About this task: Exactly the lines from the beginning of the records to the line with "Ensure your music", both ends included, are to be given again, and pictures are to be left out.

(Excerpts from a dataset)
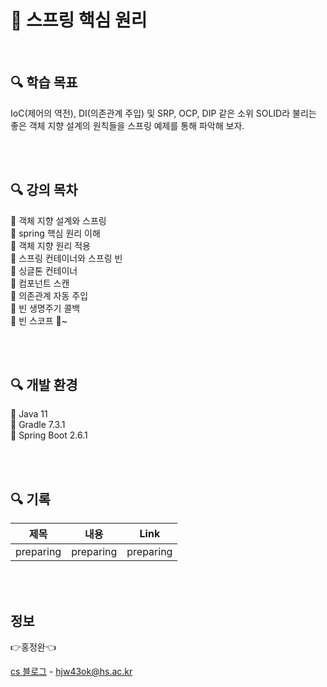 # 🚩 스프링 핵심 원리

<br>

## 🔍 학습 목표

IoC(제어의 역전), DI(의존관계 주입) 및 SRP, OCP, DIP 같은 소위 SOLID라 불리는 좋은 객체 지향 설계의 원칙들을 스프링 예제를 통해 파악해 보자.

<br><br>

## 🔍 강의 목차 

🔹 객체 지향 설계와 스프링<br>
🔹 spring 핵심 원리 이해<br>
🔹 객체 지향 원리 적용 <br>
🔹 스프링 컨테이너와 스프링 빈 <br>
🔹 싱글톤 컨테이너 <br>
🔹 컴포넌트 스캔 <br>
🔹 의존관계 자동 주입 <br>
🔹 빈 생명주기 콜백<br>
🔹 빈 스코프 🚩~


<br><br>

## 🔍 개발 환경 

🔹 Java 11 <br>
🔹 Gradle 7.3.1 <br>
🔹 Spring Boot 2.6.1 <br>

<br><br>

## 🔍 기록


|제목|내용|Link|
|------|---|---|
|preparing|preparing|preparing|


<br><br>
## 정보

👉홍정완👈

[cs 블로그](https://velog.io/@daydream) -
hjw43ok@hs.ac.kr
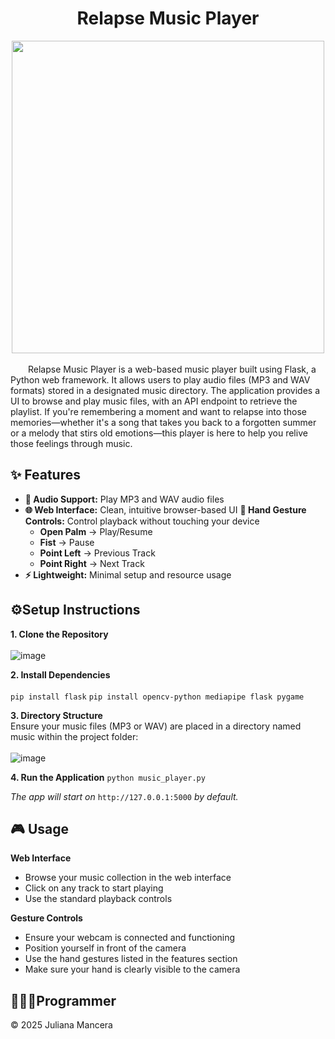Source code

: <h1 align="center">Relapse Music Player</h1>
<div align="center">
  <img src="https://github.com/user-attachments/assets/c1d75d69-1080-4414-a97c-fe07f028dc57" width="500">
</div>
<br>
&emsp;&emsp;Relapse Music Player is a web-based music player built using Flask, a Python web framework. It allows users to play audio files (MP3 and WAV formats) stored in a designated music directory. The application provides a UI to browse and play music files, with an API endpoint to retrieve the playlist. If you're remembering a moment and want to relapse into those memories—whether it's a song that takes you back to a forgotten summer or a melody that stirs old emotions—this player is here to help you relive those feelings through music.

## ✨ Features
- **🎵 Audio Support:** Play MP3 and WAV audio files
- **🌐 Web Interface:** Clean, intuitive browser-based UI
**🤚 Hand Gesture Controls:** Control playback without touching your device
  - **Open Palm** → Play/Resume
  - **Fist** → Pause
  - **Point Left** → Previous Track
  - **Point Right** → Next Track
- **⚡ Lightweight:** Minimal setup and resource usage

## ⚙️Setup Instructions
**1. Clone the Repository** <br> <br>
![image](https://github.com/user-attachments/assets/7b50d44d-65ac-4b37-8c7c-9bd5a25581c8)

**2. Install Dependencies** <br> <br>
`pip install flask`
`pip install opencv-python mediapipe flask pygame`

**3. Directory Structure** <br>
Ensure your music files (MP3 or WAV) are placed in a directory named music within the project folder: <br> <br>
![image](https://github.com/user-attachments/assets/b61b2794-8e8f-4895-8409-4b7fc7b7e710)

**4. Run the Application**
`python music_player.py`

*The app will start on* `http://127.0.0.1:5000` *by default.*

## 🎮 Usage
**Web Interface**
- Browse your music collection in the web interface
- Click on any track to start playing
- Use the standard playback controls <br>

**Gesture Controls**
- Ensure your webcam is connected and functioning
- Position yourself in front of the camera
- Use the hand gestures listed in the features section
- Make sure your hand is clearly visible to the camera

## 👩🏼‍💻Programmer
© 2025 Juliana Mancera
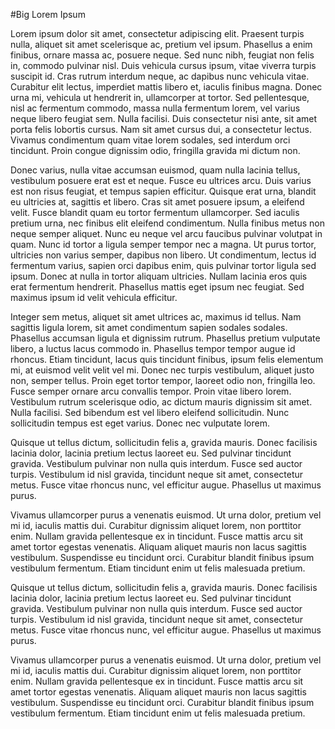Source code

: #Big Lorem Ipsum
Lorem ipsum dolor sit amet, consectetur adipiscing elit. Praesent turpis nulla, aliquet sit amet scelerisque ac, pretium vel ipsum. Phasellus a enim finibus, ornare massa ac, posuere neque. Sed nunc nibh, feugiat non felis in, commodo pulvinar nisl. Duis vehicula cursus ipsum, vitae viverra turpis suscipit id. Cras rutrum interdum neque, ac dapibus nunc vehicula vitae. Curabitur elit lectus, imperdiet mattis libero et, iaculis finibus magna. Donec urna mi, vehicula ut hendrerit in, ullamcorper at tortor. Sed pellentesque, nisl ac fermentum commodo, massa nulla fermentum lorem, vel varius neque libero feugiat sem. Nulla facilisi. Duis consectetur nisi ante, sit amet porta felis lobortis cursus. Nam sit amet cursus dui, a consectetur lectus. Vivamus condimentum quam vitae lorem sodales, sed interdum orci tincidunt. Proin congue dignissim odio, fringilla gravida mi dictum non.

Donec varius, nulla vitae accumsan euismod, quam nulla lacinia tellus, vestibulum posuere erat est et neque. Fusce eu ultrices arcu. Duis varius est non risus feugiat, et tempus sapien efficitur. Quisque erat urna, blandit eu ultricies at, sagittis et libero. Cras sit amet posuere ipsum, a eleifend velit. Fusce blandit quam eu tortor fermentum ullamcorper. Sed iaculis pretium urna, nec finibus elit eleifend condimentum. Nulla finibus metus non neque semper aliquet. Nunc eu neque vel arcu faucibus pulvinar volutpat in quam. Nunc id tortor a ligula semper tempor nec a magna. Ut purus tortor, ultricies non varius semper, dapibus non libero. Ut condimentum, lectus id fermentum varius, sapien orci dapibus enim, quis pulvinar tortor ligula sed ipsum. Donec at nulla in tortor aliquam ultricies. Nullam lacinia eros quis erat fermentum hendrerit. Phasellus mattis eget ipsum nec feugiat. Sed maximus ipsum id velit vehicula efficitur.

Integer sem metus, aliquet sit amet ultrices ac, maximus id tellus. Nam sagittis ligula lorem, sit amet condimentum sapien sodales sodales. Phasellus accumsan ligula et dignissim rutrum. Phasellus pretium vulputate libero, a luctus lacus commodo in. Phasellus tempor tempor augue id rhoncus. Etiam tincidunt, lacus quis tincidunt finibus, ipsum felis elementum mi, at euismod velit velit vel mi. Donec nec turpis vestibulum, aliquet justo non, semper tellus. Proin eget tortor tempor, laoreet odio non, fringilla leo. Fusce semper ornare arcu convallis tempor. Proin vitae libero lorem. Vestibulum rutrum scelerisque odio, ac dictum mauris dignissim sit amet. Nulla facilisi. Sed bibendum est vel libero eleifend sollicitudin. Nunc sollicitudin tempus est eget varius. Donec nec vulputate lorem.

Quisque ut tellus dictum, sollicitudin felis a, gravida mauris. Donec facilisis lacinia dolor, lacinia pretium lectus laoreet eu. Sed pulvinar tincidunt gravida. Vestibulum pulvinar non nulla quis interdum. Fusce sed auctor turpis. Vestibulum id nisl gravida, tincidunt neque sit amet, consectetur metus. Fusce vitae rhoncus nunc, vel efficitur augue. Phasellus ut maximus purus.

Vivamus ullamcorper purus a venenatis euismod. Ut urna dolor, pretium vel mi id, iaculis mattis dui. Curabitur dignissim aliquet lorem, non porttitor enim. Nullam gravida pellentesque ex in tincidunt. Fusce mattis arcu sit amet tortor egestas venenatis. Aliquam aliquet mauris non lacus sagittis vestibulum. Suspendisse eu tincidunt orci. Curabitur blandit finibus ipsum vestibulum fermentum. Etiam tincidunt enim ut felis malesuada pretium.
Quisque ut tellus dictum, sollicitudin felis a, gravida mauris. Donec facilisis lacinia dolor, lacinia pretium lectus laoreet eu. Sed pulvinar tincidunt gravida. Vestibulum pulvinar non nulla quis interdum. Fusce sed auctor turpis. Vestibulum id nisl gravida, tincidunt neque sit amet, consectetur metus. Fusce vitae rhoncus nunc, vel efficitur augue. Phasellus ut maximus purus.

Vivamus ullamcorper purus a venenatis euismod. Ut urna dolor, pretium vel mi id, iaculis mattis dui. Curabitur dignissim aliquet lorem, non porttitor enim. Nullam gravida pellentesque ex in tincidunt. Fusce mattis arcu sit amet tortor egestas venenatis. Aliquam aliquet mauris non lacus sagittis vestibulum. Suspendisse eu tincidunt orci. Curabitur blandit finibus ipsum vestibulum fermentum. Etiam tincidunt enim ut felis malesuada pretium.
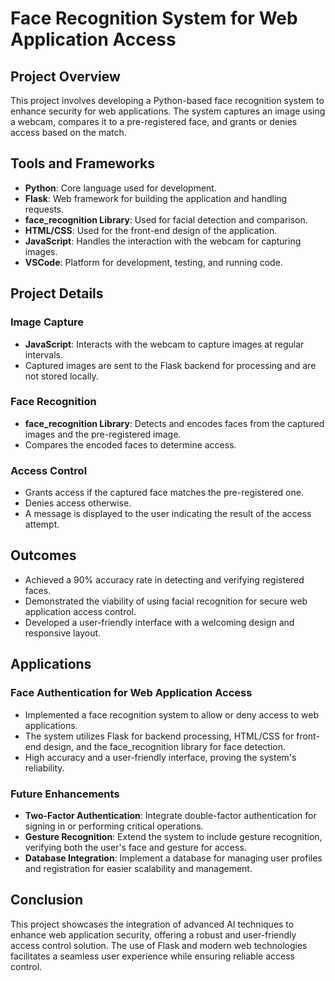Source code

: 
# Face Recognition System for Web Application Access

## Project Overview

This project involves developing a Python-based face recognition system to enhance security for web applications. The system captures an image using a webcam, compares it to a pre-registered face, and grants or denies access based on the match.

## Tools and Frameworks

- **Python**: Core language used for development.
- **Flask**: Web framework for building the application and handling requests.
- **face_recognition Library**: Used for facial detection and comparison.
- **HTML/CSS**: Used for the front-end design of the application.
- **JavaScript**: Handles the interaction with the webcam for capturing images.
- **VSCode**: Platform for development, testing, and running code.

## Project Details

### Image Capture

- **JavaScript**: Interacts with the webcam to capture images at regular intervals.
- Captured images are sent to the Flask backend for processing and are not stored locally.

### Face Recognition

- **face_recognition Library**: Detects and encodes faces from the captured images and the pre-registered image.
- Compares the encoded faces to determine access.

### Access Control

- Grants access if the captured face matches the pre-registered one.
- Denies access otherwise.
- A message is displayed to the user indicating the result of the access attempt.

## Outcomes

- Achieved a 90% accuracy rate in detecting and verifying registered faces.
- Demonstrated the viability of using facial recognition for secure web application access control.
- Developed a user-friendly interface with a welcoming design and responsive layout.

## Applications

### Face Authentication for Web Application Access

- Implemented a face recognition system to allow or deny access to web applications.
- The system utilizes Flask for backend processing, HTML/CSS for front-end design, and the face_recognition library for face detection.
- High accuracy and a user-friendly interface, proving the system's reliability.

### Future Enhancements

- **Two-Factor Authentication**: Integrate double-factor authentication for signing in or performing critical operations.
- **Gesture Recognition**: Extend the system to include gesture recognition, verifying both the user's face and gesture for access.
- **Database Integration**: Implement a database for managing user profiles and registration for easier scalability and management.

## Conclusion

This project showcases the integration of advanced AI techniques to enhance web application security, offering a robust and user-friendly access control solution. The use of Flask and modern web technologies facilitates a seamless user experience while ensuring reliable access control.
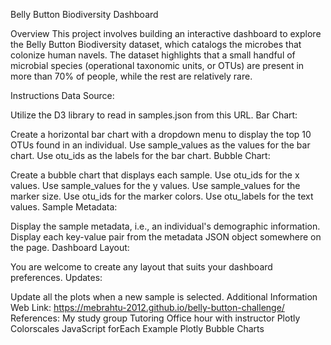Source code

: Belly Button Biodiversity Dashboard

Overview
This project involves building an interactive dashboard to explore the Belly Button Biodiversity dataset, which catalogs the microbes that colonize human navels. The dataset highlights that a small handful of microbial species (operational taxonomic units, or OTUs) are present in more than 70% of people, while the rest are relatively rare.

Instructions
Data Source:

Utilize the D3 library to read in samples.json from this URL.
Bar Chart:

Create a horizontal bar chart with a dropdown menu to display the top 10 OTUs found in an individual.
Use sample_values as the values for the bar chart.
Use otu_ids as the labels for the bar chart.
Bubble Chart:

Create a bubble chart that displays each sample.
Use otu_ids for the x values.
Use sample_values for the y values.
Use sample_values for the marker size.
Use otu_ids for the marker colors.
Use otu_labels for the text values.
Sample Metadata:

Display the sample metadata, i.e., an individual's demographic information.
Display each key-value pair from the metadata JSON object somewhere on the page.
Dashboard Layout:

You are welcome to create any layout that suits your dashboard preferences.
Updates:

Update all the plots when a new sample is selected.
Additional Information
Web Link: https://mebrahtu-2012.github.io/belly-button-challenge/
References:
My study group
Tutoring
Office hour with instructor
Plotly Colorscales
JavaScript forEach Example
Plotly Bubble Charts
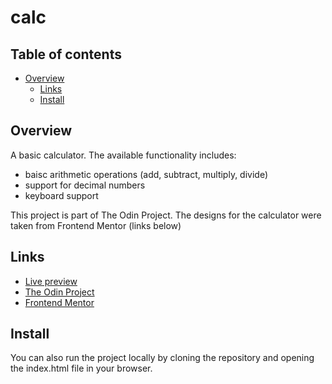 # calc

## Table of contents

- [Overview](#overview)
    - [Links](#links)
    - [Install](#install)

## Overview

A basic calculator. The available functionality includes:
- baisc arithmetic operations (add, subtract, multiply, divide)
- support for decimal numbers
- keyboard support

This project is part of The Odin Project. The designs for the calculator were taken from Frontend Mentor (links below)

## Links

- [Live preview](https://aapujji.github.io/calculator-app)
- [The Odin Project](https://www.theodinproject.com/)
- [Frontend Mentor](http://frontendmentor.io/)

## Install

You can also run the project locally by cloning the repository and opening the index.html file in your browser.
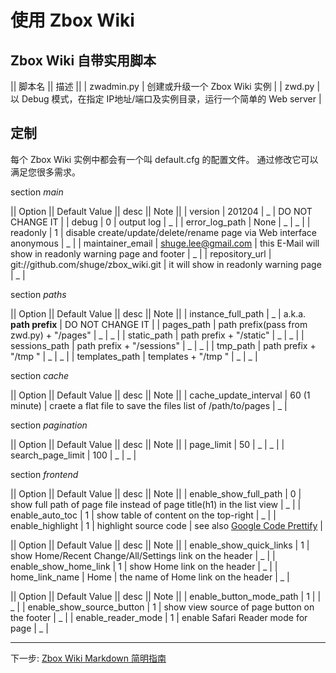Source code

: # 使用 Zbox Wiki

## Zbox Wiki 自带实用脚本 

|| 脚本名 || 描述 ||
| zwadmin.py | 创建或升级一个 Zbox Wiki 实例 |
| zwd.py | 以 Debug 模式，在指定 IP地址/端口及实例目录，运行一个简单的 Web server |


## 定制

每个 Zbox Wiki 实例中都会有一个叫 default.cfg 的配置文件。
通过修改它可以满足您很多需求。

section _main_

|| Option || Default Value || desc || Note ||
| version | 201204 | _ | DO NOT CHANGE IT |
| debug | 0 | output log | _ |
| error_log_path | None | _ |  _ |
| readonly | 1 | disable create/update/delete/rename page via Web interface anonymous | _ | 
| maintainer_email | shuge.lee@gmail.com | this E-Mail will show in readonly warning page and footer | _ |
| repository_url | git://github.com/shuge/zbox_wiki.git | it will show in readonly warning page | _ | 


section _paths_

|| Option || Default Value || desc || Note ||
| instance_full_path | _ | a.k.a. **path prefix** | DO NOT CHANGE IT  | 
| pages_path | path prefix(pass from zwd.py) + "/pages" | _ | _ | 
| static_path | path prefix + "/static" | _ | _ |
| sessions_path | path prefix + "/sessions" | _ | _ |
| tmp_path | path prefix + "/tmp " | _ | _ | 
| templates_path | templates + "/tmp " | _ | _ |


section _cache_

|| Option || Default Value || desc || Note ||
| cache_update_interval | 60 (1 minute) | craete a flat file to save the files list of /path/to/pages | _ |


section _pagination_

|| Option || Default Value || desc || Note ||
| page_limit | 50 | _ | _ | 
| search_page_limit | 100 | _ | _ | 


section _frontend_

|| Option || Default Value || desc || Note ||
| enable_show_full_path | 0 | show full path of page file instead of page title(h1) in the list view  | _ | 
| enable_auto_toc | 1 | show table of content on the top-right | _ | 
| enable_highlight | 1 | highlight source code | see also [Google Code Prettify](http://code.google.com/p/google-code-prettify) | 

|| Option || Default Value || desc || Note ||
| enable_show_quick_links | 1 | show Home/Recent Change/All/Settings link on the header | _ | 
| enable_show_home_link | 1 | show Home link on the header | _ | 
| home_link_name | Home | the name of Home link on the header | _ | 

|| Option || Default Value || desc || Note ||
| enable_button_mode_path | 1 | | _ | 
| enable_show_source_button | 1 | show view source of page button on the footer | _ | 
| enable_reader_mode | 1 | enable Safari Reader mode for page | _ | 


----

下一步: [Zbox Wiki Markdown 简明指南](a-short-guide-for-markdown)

Answer space:
 # 🚩 스프링 핵심 원리

<br>

## 🔍 학습 목표

IoC(제어의 역전), DI(의존관계 주입) 및 SRP, OCP, DIP 같은 소위 SOLID라 불리는 좋은 객체 지향 설계의 원칙들을 스프링 예제를 통해 파악해 보자.

<br><br>

## 🔍 강의 목차 

🔹 객체 지향 설계와 스프링<br>
🔹 spring 핵심 원리 이해<br>
🔹 객체 지향 원리 적용 <br>
🔹 스프링 컨테이너와 스프링 빈 <br>
🔹 싱글톤 컨테이너 <br>
🔹 컴포넌트 스캔 <br>
🔹 의존관계 자동 주입 <br>
🔹 빈 생명주기 콜백<br>
🔹 빈 스코프 🚩~


<br><br>

## 🔍 개발 환경 

🔹 Java 11 <br>
🔹 Gradle 7.3.1 <br>
🔹 Spring Boot 2.6.1 <br>

<br><br>

## 🔍 기록


|제목|내용|Link|
|------|---|---|
|preparing|preparing|preparing|


<br><br>
## 정보

👉홍정완👈

[cs 블로그](https://velog.io/@daydream) -
hjw43ok@hs.ac.kr
Source code

: <h1 align="center">Relapse Music Player</h1>
<div align="center">
  <img src="https://github.com/user-attachments/assets/c1d75d69-1080-4414-a97c-fe07f028dc57" width="500">
</div>
<br>
&emsp;&emsp;Relapse Music Player is a web-based music player built using Flask, a Python web framework. It allows users to play audio files (MP3 and WAV formats) stored in a designated music directory. The application provides a UI to browse and play music files, with an API endpoint to retrieve the playlist. If you're remembering a moment and want to relapse into those memories—whether it's a song that takes you back to a forgotten summer or a melody that stirs old emotions—this player is here to help you relive those feelings through music.

## ✨ Features
- **🎵 Audio Support:** Play MP3 and WAV audio files
- **🌐 Web Interface:** Clean, intuitive browser-based UI
**🤚 Hand Gesture Controls:** Control playback without touching your device
  - **Open Palm** → Play/Resume
  - **Fist** → Pause
  - **Point Left** → Previous Track
  - **Point Right** → Next Track
- **⚡ Lightweight:** Minimal setup and resource usage

## ⚙️Setup Instructions
**1. Clone the Repository** <br> <br>
![image](https://github.com/user-attachments/assets/7b50d44d-65ac-4b37-8c7c-9bd5a25581c8)

**2. Install Dependencies** <br> <br>
`pip install flask`
`pip install opencv-python mediapipe flask pygame`

**3. Directory Structure** <br>
Ensure your music files (MP3 or WAV) are placed in a directory named music within the project folder: <br> <br>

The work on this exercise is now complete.